Operational Readiness and Change Management

About a month or so prior to the walkthrough, the team should be working through an “operational-readiness checklist” which is used to guide the walkthrough. This checklist is much more detailed than the previous one, enumerating items like what the deploy process consists of, configuration management, API versioning, incident-response procedures, system observability, etc. The checklist we commonly use with clients at Real Kinetic is about seven pages long and covers 10 areas: Deployment, Testing, Reliability/Failover, Architecture, Costs, Security, CI/CD, Infrastructure, Capacity/Performance Estimates, and Operations and Support. This checklist is used to probe different areas. If certain areas feel a little weak, this can lead to deeper discussions depending on the importance or severity. If a system is particularly critical to the business or high-risk, this process can veto a release. Having a sign-off process like this makes some people nervous, but it’s important to point out that this should only apply to new launches. It is not a general change-management process. It’s really about helping teams learn about running systems in production and understanding what that takes.

In addition to the product technical walkthrough, we also recommend doing a security assessment for new services. This usually encompasses a vulnerability and threat assessment, risk assessment, pen testing, the whole nine yards. I usually also like to see some sort of load profiling done on the service before putting it in production (though load and chaos testing should ideally be part of the normal development process, not saved for the very end).
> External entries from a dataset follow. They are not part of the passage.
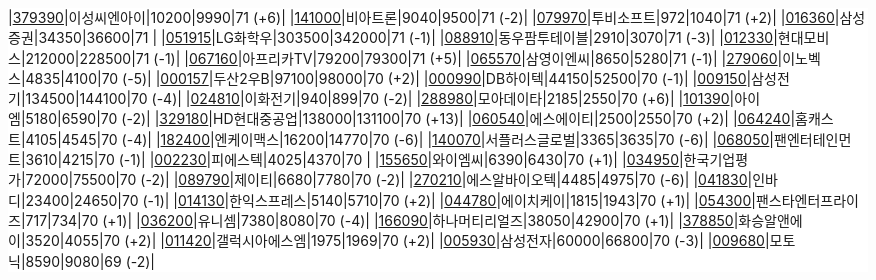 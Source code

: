 |[379390](https://finance.daum.net/quotes/A379390)|이성씨엔아이|10200|9990|71 (+6)|
|[141000](https://finance.daum.net/quotes/A141000)|비아트론|9040|9500|71 (-2)|
|[079970](https://finance.daum.net/quotes/A079970)|투비소프트|972|1040|71 (+2)|
|[016360](https://finance.daum.net/quotes/A016360)|삼성증권|34350|36600|71 |
|[051915](https://finance.daum.net/quotes/A051915)|LG화학우|303500|342000|71 (-1)|
|[088910](https://finance.daum.net/quotes/A088910)|동우팜투테이블|2910|3070|71 (-3)|
|[012330](https://finance.daum.net/quotes/A012330)|현대모비스|212000|228500|71 (-1)|
|[067160](https://finance.daum.net/quotes/A067160)|아프리카TV|79200|79300|71 (+5)|
|[065570](https://finance.daum.net/quotes/A065570)|삼영이엔씨|8650|5280|71 (-1)|
|[279060](https://finance.daum.net/quotes/A279060)|이노벡스|4835|4100|70 (-5)|
|[000157](https://finance.daum.net/quotes/A000157)|두산2우B|97100|98000|70 (+2)|
|[000990](https://finance.daum.net/quotes/A000990)|DB하이텍|44150|52500|70 (-1)|
|[009150](https://finance.daum.net/quotes/A009150)|삼성전기|134500|144100|70 (-4)|
|[024810](https://finance.daum.net/quotes/A024810)|이화전기|940|899|70 (-2)|
|[288980](https://finance.daum.net/quotes/A288980)|모아데이타|2185|2550|70 (+6)|
|[101390](https://finance.daum.net/quotes/A101390)|아이엠|5180|6590|70 (-2)|
|[329180](https://finance.daum.net/quotes/A329180)|HD현대중공업|138000|131100|70 (+13)|
|[060540](https://finance.daum.net/quotes/A060540)|에스에이티|2500|2550|70 (+2)|
|[064240](https://finance.daum.net/quotes/A064240)|홈캐스트|4105|4545|70 (-4)|
|[182400](https://finance.daum.net/quotes/A182400)|엔케이맥스|16200|14770|70 (-6)|
|[140070](https://finance.daum.net/quotes/A140070)|서플러스글로벌|3365|3635|70 (-6)|
|[068050](https://finance.daum.net/quotes/A068050)|팬엔터테인먼트|3610|4215|70 (-1)|
|[002230](https://finance.daum.net/quotes/A002230)|피에스텍|4025|4370|70 |
|[155650](https://finance.daum.net/quotes/A155650)|와이엠씨|6390|6430|70 (+1)|
|[034950](https://finance.daum.net/quotes/A034950)|한국기업평가|72000|75500|70 (-2)|
|[089790](https://finance.daum.net/quotes/A089790)|제이티|6680|7780|70 (-2)|
|[270210](https://finance.daum.net/quotes/A270210)|에스알바이오텍|4485|4975|70 (-6)|
|[041830](https://finance.daum.net/quotes/A041830)|인바디|23400|24650|70 (-1)|
|[014130](https://finance.daum.net/quotes/A014130)|한익스프레스|5140|5710|70 (+2)|
|[044780](https://finance.daum.net/quotes/A044780)|에이치케이|1815|1943|70 (+1)|
|[054300](https://finance.daum.net/quotes/A054300)|팬스타엔터프라이즈|717|734|70 (+1)|
|[036200](https://finance.daum.net/quotes/A036200)|유니셈|7380|8080|70 (-4)|
|[166090](https://finance.daum.net/quotes/A166090)|하나머티리얼즈|38050|42900|70 (+1)|
|[378850](https://finance.daum.net/quotes/A378850)|화승알앤에이|3520|4055|70 (+2)|
|[011420](https://finance.daum.net/quotes/A011420)|갤럭시아에스엠|1975|1969|70 (+2)|
|[005930](https://finance.daum.net/quotes/A005930)|삼성전자|60000|66800|70 (-3)|
|[009680](https://finance.daum.net/quotes/A009680)|모토닉|8590|9080|69 (-2)|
When it comes to infrastructure, there’s also the question of how to manage changes. This is where infrastructure as code (IaC) becomes hugely important as it not only provides a way to automate infrastructure changes, but also a means to review those changes. We can treat infrastructure changes in the same way we treat application changes—storing them in source control, doing code reviews on them, running them through static analysis tools, and so forth. Infrastructure changes, like all changes, should go through a code review process. It cannot be overstated how essential code reviews are and how much they benefit your organization. And once again, this is where Developer Enablement comes into play. I recommend IaC changes be reviewed by a Developer Enablement team member. This provides a touchpoint where they can provide domain expertise and ensure changes are within acceptable parameters. If a developer is requesting a change which falls outside those parameters, such as a database instance with 1TB of RAM for example, it requires a conversation and sign-off process.

Conclusion

With Developer Enablement, what used to be Operations becomes primarily a product and advisory team. “Product” in the sense of providing systems and tools that help developers take on more responsibility, from day-to-day development to operations and support. “Advisory” in the sense of offering domain expertise and guidance. Through this approach, we get better alignment by giving engineers end-to-end ownership from development to on-call and improve efficiency by reducing handoffs. This also lets us scale more effectively. Through products and reduced hand-offs, a Developer Enablement group can empower far more engineers than any conventional Ops team could.